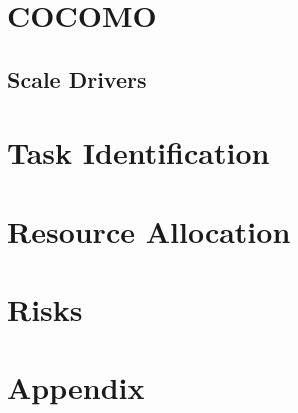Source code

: \documentclass[12pt, a4paper]{article}
\begin{document}
    \newpage
    \section{COCOMO}
        
        
        \subsection{Scale Drivers}
        
    
    \newpage
    \section{Task Identification}
        

    \newpage
    \section{Resource Allocation}
        

    \newpage
    \section{Risks}
        
    
    \newpage
    \section*{Appendix}
    	
\end{document}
-----
» Work request
Please repeat all of the entries above word for word, but drop any pictures.

» Solution
Source code

: \documentclass[12pt, a4paper]{article}
\begin{document}
    \newpage
    \section{COCOMO}
        
        
        \subsection{Scale Drivers}
        
    
    \newpage
    \section{Task Identification}
        

    \newpage
    \section{Resource Allocation}
        

    \newpage
    \section{Risks}
        
    
    \newpage
    \section*{Appendix}
    	
\end{document}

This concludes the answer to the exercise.